__GIVEN DATA__.
────────────────────
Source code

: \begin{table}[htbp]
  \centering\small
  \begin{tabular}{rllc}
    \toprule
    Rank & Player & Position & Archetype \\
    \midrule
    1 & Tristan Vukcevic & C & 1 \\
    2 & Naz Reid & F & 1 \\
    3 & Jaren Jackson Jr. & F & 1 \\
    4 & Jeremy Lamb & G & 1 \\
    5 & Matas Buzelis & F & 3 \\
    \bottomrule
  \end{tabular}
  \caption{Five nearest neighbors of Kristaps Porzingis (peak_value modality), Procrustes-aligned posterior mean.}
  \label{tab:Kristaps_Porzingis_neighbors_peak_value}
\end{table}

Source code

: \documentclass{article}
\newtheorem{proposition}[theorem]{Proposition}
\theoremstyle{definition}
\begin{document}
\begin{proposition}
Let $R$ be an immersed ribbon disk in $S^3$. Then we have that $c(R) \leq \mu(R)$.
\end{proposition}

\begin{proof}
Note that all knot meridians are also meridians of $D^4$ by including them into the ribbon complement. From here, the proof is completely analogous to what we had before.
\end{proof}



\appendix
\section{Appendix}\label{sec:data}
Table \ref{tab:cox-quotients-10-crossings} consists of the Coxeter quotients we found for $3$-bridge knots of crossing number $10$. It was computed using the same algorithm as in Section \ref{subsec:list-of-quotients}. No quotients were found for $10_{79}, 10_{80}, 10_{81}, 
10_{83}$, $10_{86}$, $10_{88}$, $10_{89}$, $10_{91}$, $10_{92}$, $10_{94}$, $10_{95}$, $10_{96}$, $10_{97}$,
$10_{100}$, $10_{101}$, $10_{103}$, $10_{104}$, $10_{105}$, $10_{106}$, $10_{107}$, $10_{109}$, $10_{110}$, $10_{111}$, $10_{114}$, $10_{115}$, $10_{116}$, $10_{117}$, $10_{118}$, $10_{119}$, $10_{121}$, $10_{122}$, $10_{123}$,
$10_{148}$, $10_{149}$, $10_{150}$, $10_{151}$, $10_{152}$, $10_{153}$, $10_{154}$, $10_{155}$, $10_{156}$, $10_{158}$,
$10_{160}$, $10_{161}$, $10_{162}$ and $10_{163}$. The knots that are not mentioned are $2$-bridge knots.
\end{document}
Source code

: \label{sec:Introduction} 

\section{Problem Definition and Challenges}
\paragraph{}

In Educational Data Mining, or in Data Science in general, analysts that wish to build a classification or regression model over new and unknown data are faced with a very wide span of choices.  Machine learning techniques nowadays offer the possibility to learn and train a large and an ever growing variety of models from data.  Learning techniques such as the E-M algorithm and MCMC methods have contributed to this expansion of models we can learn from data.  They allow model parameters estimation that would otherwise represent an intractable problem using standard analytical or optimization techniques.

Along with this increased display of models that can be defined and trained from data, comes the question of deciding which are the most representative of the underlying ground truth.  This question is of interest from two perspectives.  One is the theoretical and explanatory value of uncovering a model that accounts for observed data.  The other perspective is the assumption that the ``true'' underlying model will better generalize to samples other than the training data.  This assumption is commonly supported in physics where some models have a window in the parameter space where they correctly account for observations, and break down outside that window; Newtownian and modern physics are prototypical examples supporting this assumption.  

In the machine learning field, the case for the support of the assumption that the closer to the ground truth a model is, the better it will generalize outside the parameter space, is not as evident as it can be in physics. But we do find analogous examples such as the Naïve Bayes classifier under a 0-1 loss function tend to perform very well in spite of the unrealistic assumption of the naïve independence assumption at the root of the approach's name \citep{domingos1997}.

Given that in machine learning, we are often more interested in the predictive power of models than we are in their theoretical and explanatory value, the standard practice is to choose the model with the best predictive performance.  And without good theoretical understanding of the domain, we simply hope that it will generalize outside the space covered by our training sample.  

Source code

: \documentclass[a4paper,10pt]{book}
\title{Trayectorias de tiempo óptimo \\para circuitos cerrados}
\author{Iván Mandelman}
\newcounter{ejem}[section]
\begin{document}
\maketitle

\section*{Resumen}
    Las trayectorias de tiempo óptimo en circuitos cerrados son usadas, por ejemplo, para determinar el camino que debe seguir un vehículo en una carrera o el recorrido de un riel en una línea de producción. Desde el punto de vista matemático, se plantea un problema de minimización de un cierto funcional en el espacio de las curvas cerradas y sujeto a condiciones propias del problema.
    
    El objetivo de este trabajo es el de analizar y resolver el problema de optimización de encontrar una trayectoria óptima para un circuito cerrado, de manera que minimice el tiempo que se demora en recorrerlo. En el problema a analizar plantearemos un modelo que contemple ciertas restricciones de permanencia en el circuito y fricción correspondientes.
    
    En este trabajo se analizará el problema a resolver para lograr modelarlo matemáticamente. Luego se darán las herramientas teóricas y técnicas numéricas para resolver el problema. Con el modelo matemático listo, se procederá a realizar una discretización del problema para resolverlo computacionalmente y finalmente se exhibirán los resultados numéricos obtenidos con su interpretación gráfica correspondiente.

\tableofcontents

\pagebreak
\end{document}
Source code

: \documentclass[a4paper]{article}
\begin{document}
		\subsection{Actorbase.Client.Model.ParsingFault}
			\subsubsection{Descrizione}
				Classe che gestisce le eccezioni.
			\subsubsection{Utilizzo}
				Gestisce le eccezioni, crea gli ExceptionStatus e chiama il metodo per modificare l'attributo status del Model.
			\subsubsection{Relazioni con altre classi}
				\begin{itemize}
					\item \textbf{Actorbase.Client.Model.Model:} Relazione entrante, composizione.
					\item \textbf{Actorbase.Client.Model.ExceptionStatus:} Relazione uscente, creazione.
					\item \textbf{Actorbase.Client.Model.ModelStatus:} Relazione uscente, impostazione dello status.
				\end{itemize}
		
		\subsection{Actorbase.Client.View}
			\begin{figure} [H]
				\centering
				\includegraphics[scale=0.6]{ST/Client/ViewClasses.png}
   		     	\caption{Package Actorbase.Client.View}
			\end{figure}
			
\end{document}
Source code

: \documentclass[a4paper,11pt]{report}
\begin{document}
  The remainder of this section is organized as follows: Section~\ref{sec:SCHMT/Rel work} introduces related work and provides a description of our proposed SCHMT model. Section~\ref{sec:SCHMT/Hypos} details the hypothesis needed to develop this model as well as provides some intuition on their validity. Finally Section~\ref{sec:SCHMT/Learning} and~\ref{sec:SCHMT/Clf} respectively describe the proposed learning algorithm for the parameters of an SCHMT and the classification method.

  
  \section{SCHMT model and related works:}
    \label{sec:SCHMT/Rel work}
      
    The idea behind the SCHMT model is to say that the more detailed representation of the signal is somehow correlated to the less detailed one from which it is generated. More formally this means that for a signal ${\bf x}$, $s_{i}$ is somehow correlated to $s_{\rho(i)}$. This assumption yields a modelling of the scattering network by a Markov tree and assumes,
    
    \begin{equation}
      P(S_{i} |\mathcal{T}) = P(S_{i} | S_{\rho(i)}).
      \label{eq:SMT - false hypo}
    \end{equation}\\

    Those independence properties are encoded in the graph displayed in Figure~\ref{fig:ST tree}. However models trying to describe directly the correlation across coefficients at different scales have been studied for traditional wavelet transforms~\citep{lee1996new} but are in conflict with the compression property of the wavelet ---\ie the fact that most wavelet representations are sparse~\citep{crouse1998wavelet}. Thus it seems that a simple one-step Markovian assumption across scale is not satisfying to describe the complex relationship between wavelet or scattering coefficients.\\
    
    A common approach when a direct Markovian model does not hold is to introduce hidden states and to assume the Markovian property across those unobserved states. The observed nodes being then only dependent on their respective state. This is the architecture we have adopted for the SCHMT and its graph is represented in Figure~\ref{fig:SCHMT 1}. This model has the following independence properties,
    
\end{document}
────────────────────
__INSTRUCTIONS TO FOLLOW__. The records above need to be output again, verbatim.

__PROBLEM SOLUTION__.
Source code

: \begin{table}[htbp]
  \centering\small
  \begin{tabular}{rllc}
    \toprule
    Rank & Player & Position & Archetype \\
    \midrule
    1 & Tristan Vukcevic & C & 1 \\
    2 & Naz Reid & F & 1 \\
    3 & Jaren Jackson Jr. & F & 1 \\
    4 & Jeremy Lamb & G & 1 \\
    5 & Matas Buzelis & F & 3 \\
    \bottomrule
  \end{tabular}
  \caption{Five nearest neighbors of Kristaps Porzingis (peak_value modality), Procrustes-aligned posterior mean.}
  \label{tab:Kristaps_Porzingis_neighbors_peak_value}
\end{table}

Source code

: \documentclass{article}
\newtheorem{proposition}[theorem]{Proposition}
\theoremstyle{definition}
\begin{document}
\begin{proposition}
Let $R$ be an immersed ribbon disk in $S^3$. Then we have that $c(R) \leq \mu(R)$.
\end{proposition}

\begin{proof}
Note that all knot meridians are also meridians of $D^4$ by including them into the ribbon complement. From here, the proof is completely analogous to what we had before.
\end{proof}



\appendix
\section{Appendix}\label{sec:data}
Table \ref{tab:cox-quotients-10-crossings} consists of the Coxeter quotients we found for $3$-bridge knots of crossing number $10$. It was computed using the same algorithm as in Section \ref{subsec:list-of-quotients}. No quotients were found for $10_{79}, 10_{80}, 10_{81}, 
10_{83}$, $10_{86}$, $10_{88}$, $10_{89}$, $10_{91}$, $10_{92}$, $10_{94}$, $10_{95}$, $10_{96}$, $10_{97}$,
$10_{100}$, $10_{101}$, $10_{103}$, $10_{104}$, $10_{105}$, $10_{106}$, $10_{107}$, $10_{109}$, $10_{110}$, $10_{111}$, $10_{114}$, $10_{115}$, $10_{116}$, $10_{117}$, $10_{118}$, $10_{119}$, $10_{121}$, $10_{122}$, $10_{123}$,
$10_{148}$, $10_{149}$, $10_{150}$, $10_{151}$, $10_{152}$, $10_{153}$, $10_{154}$, $10_{155}$, $10_{156}$, $10_{158}$,
$10_{160}$, $10_{161}$, $10_{162}$ and $10_{163}$. The knots that are not mentioned are $2$-bridge knots.
\end{document}
Source code

: \label{sec:Introduction} 

\section{Problem Definition and Challenges}
\paragraph{}

In Educational Data Mining, or in Data Science in general, analysts that wish to build a classification or regression model over new and unknown data are faced with a very wide span of choices.  Machine learning techniques nowadays offer the possibility to learn and train a large and an ever growing variety of models from data.  Learning techniques such as the E-M algorithm and MCMC methods have contributed to this expansion of models we can learn from data.  They allow model parameters estimation that would otherwise represent an intractable problem using standard analytical or optimization techniques.

Along with this increased display of models that can be defined and trained from data, comes the question of deciding which are the most representative of the underlying ground truth.  This question is of interest from two perspectives.  One is the theoretical and explanatory value of uncovering a model that accounts for observed data.  The other perspective is the assumption that the ``true'' underlying model will better generalize to samples other than the training data.  This assumption is commonly supported in physics where some models have a window in the parameter space where they correctly account for observations, and break down outside that window; Newtownian and modern physics are prototypical examples supporting this assumption.  

In the machine learning field, the case for the support of the assumption that the closer to the ground truth a model is, the better it will generalize outside the parameter space, is not as evident as it can be in physics. But we do find analogous examples such as the Naïve Bayes classifier under a 0-1 loss function tend to perform very well in spite of the unrealistic assumption of the naïve independence assumption at the root of the approach's name \citep{domingos1997}.

Given that in machine learning, we are often more interested in the predictive power of models than we are in their theoretical and explanatory value, the standard practice is to choose the model with the best predictive performance.  And without good theoretical understanding of the domain, we simply hope that it will generalize outside the space covered by our training sample.  

Source code

: \documentclass[a4paper,10pt]{book}
\title{Trayectorias de tiempo óptimo \\para circuitos cerrados}
\author{Iván Mandelman}
\newcounter{ejem}[section]
\begin{document}
\maketitle

\section*{Resumen}
    Las trayectorias de tiempo óptimo en circuitos cerrados son usadas, por ejemplo, para determinar el camino que debe seguir un vehículo en una carrera o el recorrido de un riel en una línea de producción. Desde el punto de vista matemático, se plantea un problema de minimización de un cierto funcional en el espacio de las curvas cerradas y sujeto a condiciones propias del problema.
    
    El objetivo de este trabajo es el de analizar y resolver el problema de optimización de encontrar una trayectoria óptima para un circuito cerrado, de manera que minimice el tiempo que se demora en recorrerlo. En el problema a analizar plantearemos un modelo que contemple ciertas restricciones de permanencia en el circuito y fricción correspondientes.
    
    En este trabajo se analizará el problema a resolver para lograr modelarlo matemáticamente. Luego se darán las herramientas teóricas y técnicas numéricas para resolver el problema. Con el modelo matemático listo, se procederá a realizar una discretización del problema para resolverlo computacionalmente y finalmente se exhibirán los resultados numéricos obtenidos con su interpretación gráfica correspondiente.

\tableofcontents

\pagebreak
\end{document}
Source code

: \documentclass[a4paper]{article}
\begin{document}
		\subsection{Actorbase.Client.Model.ParsingFault}
			\subsubsection{Descrizione}
				Classe che gestisce le eccezioni.
			\subsubsection{Utilizzo}
				Gestisce le eccezioni, crea gli ExceptionStatus e chiama il metodo per modificare l'attributo status del Model.
			\subsubsection{Relazioni con altre classi}
				\begin{itemize}
					\item \textbf{Actorbase.Client.Model.Model:} Relazione entrante, composizione.
					\item \textbf{Actorbase.Client.Model.ExceptionStatus:} Relazione uscente, creazione.
					\item \textbf{Actorbase.Client.Model.ModelStatus:} Relazione uscente, impostazione dello status.
				\end{itemize}
		
		\subsection{Actorbase.Client.View}
			\begin{figure} [H]
				\centering
				\includegraphics[scale=0.6]{ST/Client/ViewClasses.png}
   		     	\caption{Package Actorbase.Client.View}
			\end{figure}
			
\end{document}
Source code

: \documentclass[a4paper,11pt]{report}
\begin{document}
  The remainder of this section is organized as follows: Section~\ref{sec:SCHMT/Rel work} introduces related work and provides a description of our proposed SCHMT model. Section~\ref{sec:SCHMT/Hypos} details the hypothesis needed to develop this model as well as provides some intuition on their validity. Finally Section~\ref{sec:SCHMT/Learning} and~\ref{sec:SCHMT/Clf} respectively describe the proposed learning algorithm for the parameters of an SCHMT and the classification method.

  
  \section{SCHMT model and related works:}
    \label{sec:SCHMT/Rel work}
      
    The idea behind the SCHMT model is to say that the more detailed representation of the signal is somehow correlated to the less detailed one from which it is generated. More formally this means that for a signal ${\bf x}$, $s_{i}$ is somehow correlated to $s_{\rho(i)}$. This assumption yields a modelling of the scattering network by a Markov tree and assumes,
    
    \begin{equation}
      P(S_{i} |\mathcal{T}) = P(S_{i} | S_{\rho(i)}).
      \label{eq:SMT - false hypo}
    \end{equation}\\

    Those independence properties are encoded in the graph displayed in Figure~\ref{fig:ST tree}. However models trying to describe directly the correlation across coefficients at different scales have been studied for traditional wavelet transforms~\citep{lee1996new} but are in conflict with the compression property of the wavelet ---\ie the fact that most wavelet representations are sparse~\citep{crouse1998wavelet}. Thus it seems that a simple one-step Markovian assumption across scale is not satisfying to describe the complex relationship between wavelet or scattering coefficients.\\
    
    A common approach when a direct Markovian model does not hold is to introduce hidden states and to assume the Markovian property across those unobserved states. The observed nodes being then only dependent on their respective state. This is the architecture we have adopted for the SCHMT and its graph is represented in Figure~\ref{fig:SCHMT 1}. This model has the following independence properties,
    
\end{document}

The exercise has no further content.